In node.js it looks like
We removed the boilerplate from our code, the business logic is much more legible. OpenTelemetry is responsible for capturing timestamps, environment details, request headers, trace and span IDs, and facilitates sending traces to a vendor, or a self-hosted solution.
Misconceptions
Wide events replace metrics
No, they don’t replace all metrics. Afaik, you cannot replace CPU metrics of your Kafka box with wide events. I’m sure a very determined engineer can replace all metrics with wide events, but is it worth it? For monitoring infrastructure, metrics are your best option. They are insanely cheap and capture what you need to know about your infra.
Where they fail is complex application logic where unknown unknowns are most likely to occur. You definitely should replace all your application metrics with wide events.
Wide events are useful only during outages
No, the beauty of wide events is their context-richness. I have seen product teams use observability data for product analytics, simply because the tooling is more advanced. The issue preventing this from being more widespread is retention periods. Product analytics generally require year+ retention periods whereas observability less.
You must emit a single wide event per service
Earlier I said you should emit a single wide event per service.
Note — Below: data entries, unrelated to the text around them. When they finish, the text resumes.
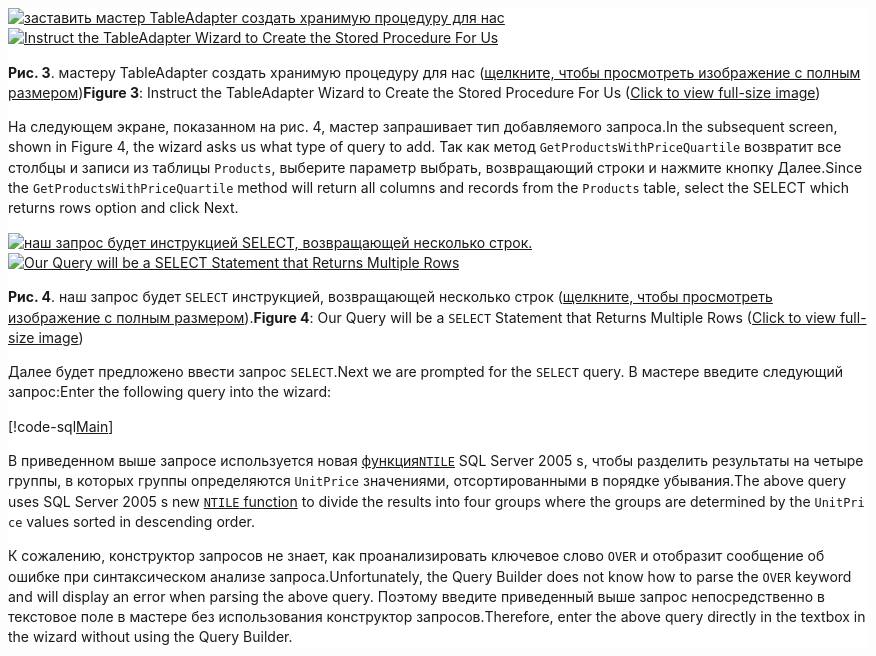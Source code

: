 <span data-ttu-id="f7fa1-156">[![заставить мастер TableAdapter создать хранимую процедуру для нас](adding-additional-datatable-columns-vb/_static/image8.png)](adding-additional-datatable-columns-vb/_static/image7.png)</span><span class="sxs-lookup"><span data-stu-id="f7fa1-156">[![Instruct the TableAdapter Wizard to Create the Stored Procedure For Us](adding-additional-datatable-columns-vb/_static/image8.png)](adding-additional-datatable-columns-vb/_static/image7.png)</span></span>

<span data-ttu-id="f7fa1-157">**Рис. 3**. мастеру TableAdapter создать хранимую процедуру для нас ([щелкните, чтобы просмотреть изображение с полным размером](adding-additional-datatable-columns-vb/_static/image9.png))</span><span class="sxs-lookup"><span data-stu-id="f7fa1-157">**Figure 3**: Instruct the TableAdapter Wizard to Create the Stored Procedure For Us ([Click to view full-size image](adding-additional-datatable-columns-vb/_static/image9.png))</span></span>

<span data-ttu-id="f7fa1-158">На следующем экране, показанном на рис. 4, мастер запрашивает тип добавляемого запроса.</span><span class="sxs-lookup"><span data-stu-id="f7fa1-158">In the subsequent screen, shown in Figure 4, the wizard asks us what type of query to add.</span></span> <span data-ttu-id="f7fa1-159">Так как метод `GetProductsWithPriceQuartile` возвратит все столбцы и записи из таблицы `Products`, выберите параметр выбрать, возвращающий строки и нажмите кнопку Далее.</span><span class="sxs-lookup"><span data-stu-id="f7fa1-159">Since the `GetProductsWithPriceQuartile` method will return all columns and records from the `Products` table, select the SELECT which returns rows option and click Next.</span></span>

<span data-ttu-id="f7fa1-160">[![наш запрос будет инструкцией SELECT, возвращающей несколько строк.](adding-additional-datatable-columns-vb/_static/image11.png)](adding-additional-datatable-columns-vb/_static/image10.png)</span><span class="sxs-lookup"><span data-stu-id="f7fa1-160">[![Our Query will be a SELECT Statement that Returns Multiple Rows](adding-additional-datatable-columns-vb/_static/image11.png)](adding-additional-datatable-columns-vb/_static/image10.png)</span></span>

<span data-ttu-id="f7fa1-161">**Рис. 4**. наш запрос будет `SELECT` инструкцией, возвращающей несколько строк ([щелкните, чтобы просмотреть изображение с полным размером](adding-additional-datatable-columns-vb/_static/image12.png)).</span><span class="sxs-lookup"><span data-stu-id="f7fa1-161">**Figure 4**: Our Query will be a `SELECT` Statement that Returns Multiple Rows ([Click to view full-size image](adding-additional-datatable-columns-vb/_static/image12.png))</span></span>

<span data-ttu-id="f7fa1-162">Далее будет предложено ввести запрос `SELECT`.</span><span class="sxs-lookup"><span data-stu-id="f7fa1-162">Next we are prompted for the `SELECT` query.</span></span> <span data-ttu-id="f7fa1-163">В мастере введите следующий запрос:</span><span class="sxs-lookup"><span data-stu-id="f7fa1-163">Enter the following query into the wizard:</span></span>

[!code-sql[Main](adding-additional-datatable-columns-vb/samples/sample1.sql)]

<span data-ttu-id="f7fa1-164">В приведенном выше запросе используется новая [функция`NTILE`](https://msdn.microsoft.com/library/ms175126.aspx) SQL Server 2005 s, чтобы разделить результаты на четыре группы, в которых группы определяются `UnitPrice` значениями, отсортированными в порядке убывания.</span><span class="sxs-lookup"><span data-stu-id="f7fa1-164">The above query uses SQL Server 2005 s new [`NTILE` function](https://msdn.microsoft.com/library/ms175126.aspx) to divide the results into four groups where the groups are determined by the `UnitPrice` values sorted in descending order.</span></span>

<span data-ttu-id="f7fa1-165">К сожалению, конструктор запросов не знает, как проанализировать ключевое слово `OVER` и отобразит сообщение об ошибке при синтаксическом анализе запроса.</span><span class="sxs-lookup"><span data-stu-id="f7fa1-165">Unfortunately, the Query Builder does not know how to parse the `OVER` keyword and will display an error when parsing the above query.</span></span> <span data-ttu-id="f7fa1-166">Поэтому введите приведенный выше запрос непосредственно в текстовое поле в мастере без использования конструктор запросов.</span><span class="sxs-lookup"><span data-stu-id="f7fa1-166">Therefore, enter the above query directly in the textbox in the wizard without using the Query Builder.</span></span>

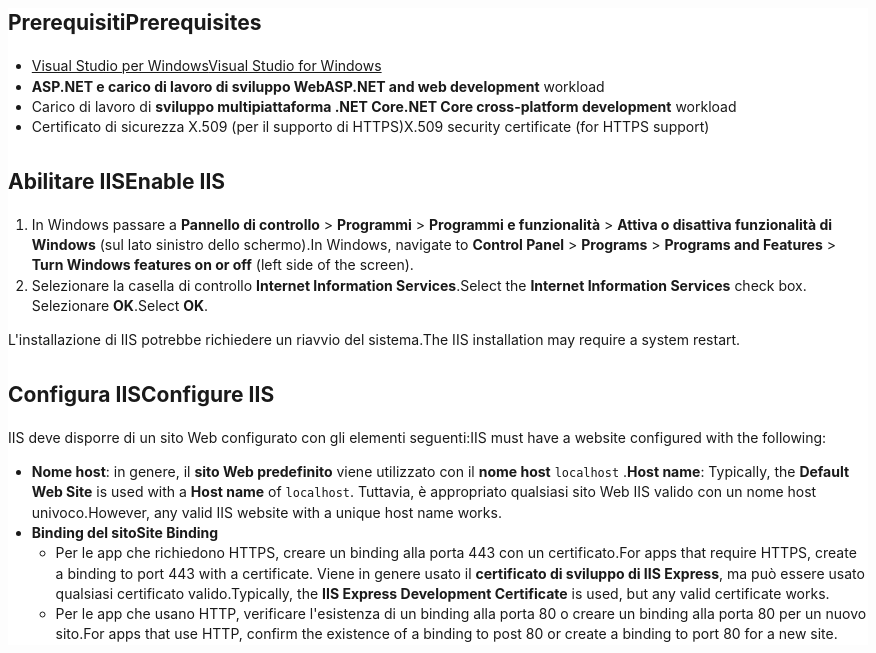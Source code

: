 ## <a name="prerequisites"></a><span data-ttu-id="1afa9-184">Prerequisiti</span><span class="sxs-lookup"><span data-stu-id="1afa9-184">Prerequisites</span></span>

* [<span data-ttu-id="1afa9-185">Visual Studio per Windows</span><span class="sxs-lookup"><span data-stu-id="1afa9-185">Visual Studio for Windows</span></span>](https://visualstudio.microsoft.com/downloads/)
* <span data-ttu-id="1afa9-186">**ASP.NET e carico di lavoro di sviluppo Web**</span><span class="sxs-lookup"><span data-stu-id="1afa9-186">**ASP.NET and web development** workload</span></span>
* <span data-ttu-id="1afa9-187">Carico di lavoro di **sviluppo multipiattaforma .NET Core**</span><span class="sxs-lookup"><span data-stu-id="1afa9-187">**.NET Core cross-platform development** workload</span></span>
* <span data-ttu-id="1afa9-188">Certificato di sicurezza X.509 (per il supporto di HTTPS)</span><span class="sxs-lookup"><span data-stu-id="1afa9-188">X.509 security certificate (for HTTPS support)</span></span>

## <a name="enable-iis"></a><span data-ttu-id="1afa9-189">Abilitare IIS</span><span class="sxs-lookup"><span data-stu-id="1afa9-189">Enable IIS</span></span>

1. <span data-ttu-id="1afa9-190">In Windows passare a **Pannello di controllo** > **Programmi** > **Programmi e funzionalità** > **Attiva o disattiva funzionalità di Windows** (sul lato sinistro dello schermo).</span><span class="sxs-lookup"><span data-stu-id="1afa9-190">In Windows, navigate to **Control Panel** > **Programs** > **Programs and Features** > **Turn Windows features on or off** (left side of the screen).</span></span>
1. <span data-ttu-id="1afa9-191">Selezionare la casella di controllo **Internet Information Services**.</span><span class="sxs-lookup"><span data-stu-id="1afa9-191">Select the **Internet Information Services** check box.</span></span> <span data-ttu-id="1afa9-192">Selezionare **OK**.</span><span class="sxs-lookup"><span data-stu-id="1afa9-192">Select **OK**.</span></span>

<span data-ttu-id="1afa9-193">L'installazione di IIS potrebbe richiedere un riavvio del sistema.</span><span class="sxs-lookup"><span data-stu-id="1afa9-193">The IIS installation may require a system restart.</span></span>

## <a name="configure-iis"></a><span data-ttu-id="1afa9-194">Configura IIS</span><span class="sxs-lookup"><span data-stu-id="1afa9-194">Configure IIS</span></span>

<span data-ttu-id="1afa9-195">IIS deve disporre di un sito Web configurato con gli elementi seguenti:</span><span class="sxs-lookup"><span data-stu-id="1afa9-195">IIS must have a website configured with the following:</span></span>

* <span data-ttu-id="1afa9-196">**Nome host**: in genere, il **sito Web predefinito** viene utilizzato con il **nome host** `localhost` .</span><span class="sxs-lookup"><span data-stu-id="1afa9-196">**Host name**: Typically, the **Default Web Site** is used with a **Host name** of `localhost`.</span></span> <span data-ttu-id="1afa9-197">Tuttavia, è appropriato qualsiasi sito Web IIS valido con un nome host univoco.</span><span class="sxs-lookup"><span data-stu-id="1afa9-197">However, any valid IIS website with a unique host name works.</span></span>
* <span data-ttu-id="1afa9-198">**Binding del sito**</span><span class="sxs-lookup"><span data-stu-id="1afa9-198">**Site Binding**</span></span>
  * <span data-ttu-id="1afa9-199">Per le app che richiedono HTTPS, creare un binding alla porta 443 con un certificato.</span><span class="sxs-lookup"><span data-stu-id="1afa9-199">For apps that require HTTPS, create a binding to port 443 with a certificate.</span></span> <span data-ttu-id="1afa9-200">Viene in genere usato il **certificato di sviluppo di IIS Express**, ma può essere usato qualsiasi certificato valido.</span><span class="sxs-lookup"><span data-stu-id="1afa9-200">Typically, the **IIS Express Development Certificate** is used, but any valid certificate works.</span></span>
  * <span data-ttu-id="1afa9-201">Per le app che usano HTTP, verificare l'esistenza di un binding alla porta 80 o creare un binding alla porta 80 per un nuovo sito.</span><span class="sxs-lookup"><span data-stu-id="1afa9-201">For apps that use HTTP, confirm the existence of a binding to post 80 or create a binding to port 80 for a new site.</span></span>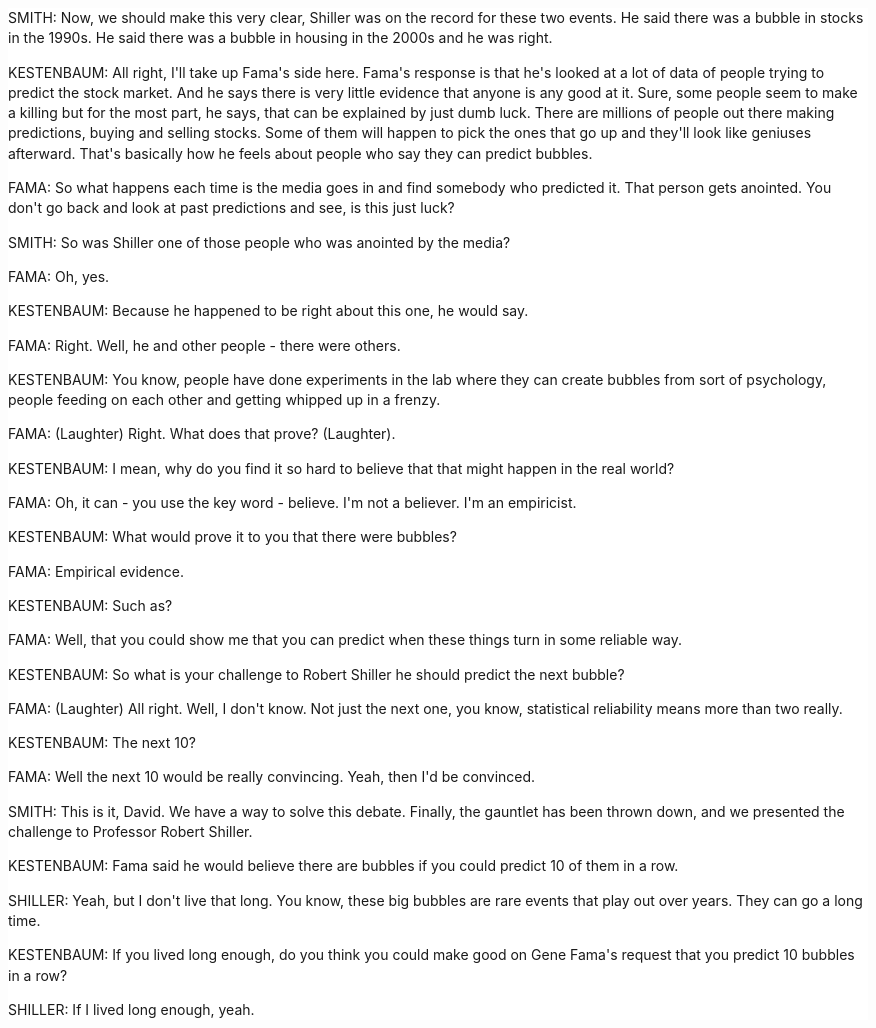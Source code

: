 SMITH: Now, we should make this very clear, Shiller was on the record for these two events. He said there was a bubble in stocks in the 1990s. He said there was a bubble in housing in the 2000s and he was right.

KESTENBAUM: All right, I'll take up Fama's side here. Fama's response is that he's looked at a lot of data of people trying to predict the stock market. And he says there is very little evidence that anyone is any good at it. Sure, some people seem to make a killing but for the most part, he says, that can be explained by just dumb luck. There are millions of people out there making predictions, buying and selling stocks. Some of them will happen to pick the ones that go up and they'll look like geniuses afterward. That's basically how he feels about people who say they can predict bubbles.

FAMA: So what happens each time is the media goes in and find somebody who predicted it. That person gets anointed. You don't go back and look at past predictions and see, is this just luck?

SMITH: So was Shiller one of those people who was anointed by the media?

FAMA: Oh, yes.

KESTENBAUM: Because he happened to be right about this one, he would say.

FAMA: Right. Well, he and other people - there were others.

KESTENBAUM: You know, people have done experiments in the lab where they can create bubbles from sort of psychology, people feeding on each other and getting whipped up in a frenzy.

FAMA: (Laughter) Right. What does that prove? (Laughter).

KESTENBAUM: I mean, why do you find it so hard to believe that that might happen in the real world?

FAMA: Oh, it can - you use the key word - believe. I'm not a believer. I'm an empiricist.

KESTENBAUM: What would prove it to you that there were bubbles?

FAMA: Empirical evidence.

KESTENBAUM: Such as?

FAMA: Well, that you could show me that you can predict when these things turn in some reliable way.

KESTENBAUM: So what is your challenge to Robert Shiller he should predict the next bubble?

FAMA: (Laughter) All right. Well, I don't know. Not just the next one, you know, statistical reliability means more than two really.

KESTENBAUM: The next 10?

FAMA: Well the next 10 would be really convincing. Yeah, then I'd be convinced.

SMITH: This is it, David. We have a way to solve this debate. Finally, the gauntlet has been thrown down, and we presented the challenge to Professor Robert Shiller.

KESTENBAUM: Fama said he would believe there are bubbles if you could predict 10 of them in a row.

SHILLER: Yeah, but I don't live that long. You know, these big bubbles are rare events that play out over years. They can go a long time.

KESTENBAUM: If you lived long enough, do you think you could make good on Gene Fama's request that you predict 10 bubbles in a row?

SHILLER: If I lived long enough, yeah.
I lied. There are no rules. Emit as many wide events as you need per request per service. Ideally only one, but there are scenarios where it’s very valid to emit more than one wide event per service. But make sure to emit wide events, not events with 3 fields. And when emitting the new event, ask yourself if you’re not repeating data in both events.
Logs, metrics and traces are the 3 pillars of observability
This is debunked. There are no pillars of observability. Observability is about answering the most uncommon questions about your app. Logs, metrics, traces, wide events, errors, etc. are just data. Data you should be able to query as you wish, asking questions about your app.
You don’t see the 3 pillars of data analytics, why should there be 3 pillars of observability?
Structured logs are wide events
False. Structured logs could be wide events, but not all structured logs are wide events. A structured log with 5 fields is not a wide event. A structured log with no context is not a wide event. If you print the response of a request without the details about the request (headers, path, method, body, etc.), it will be wide, but will it have the context you need to answer unknown unknown questions?
OpenTelemetry is the only modern way to do distributed tracing
No. I recommend distributed tracing, but it has a lot of flaws. It’s grown to try to do too many things for too many people, and that’s a problem. Instrumenting an application shouldn’t be harder than building the application itself.
Some vendors provide their own tracing, sometimes inspired by OpenTelemetry. Some teams have decided to add context propagation and timestamp capture to wide events and that’s their tracing. It’s up to you.
In a nutshell, once you’ve solved an issue with a wide events flow, you’ll never want to go back to greping logs or metrics telling you “there’s a problem”, but no way to drill deeper to know the cause of the problem. With wide-events you stop investigating symptomps so you can focus on finding root causes.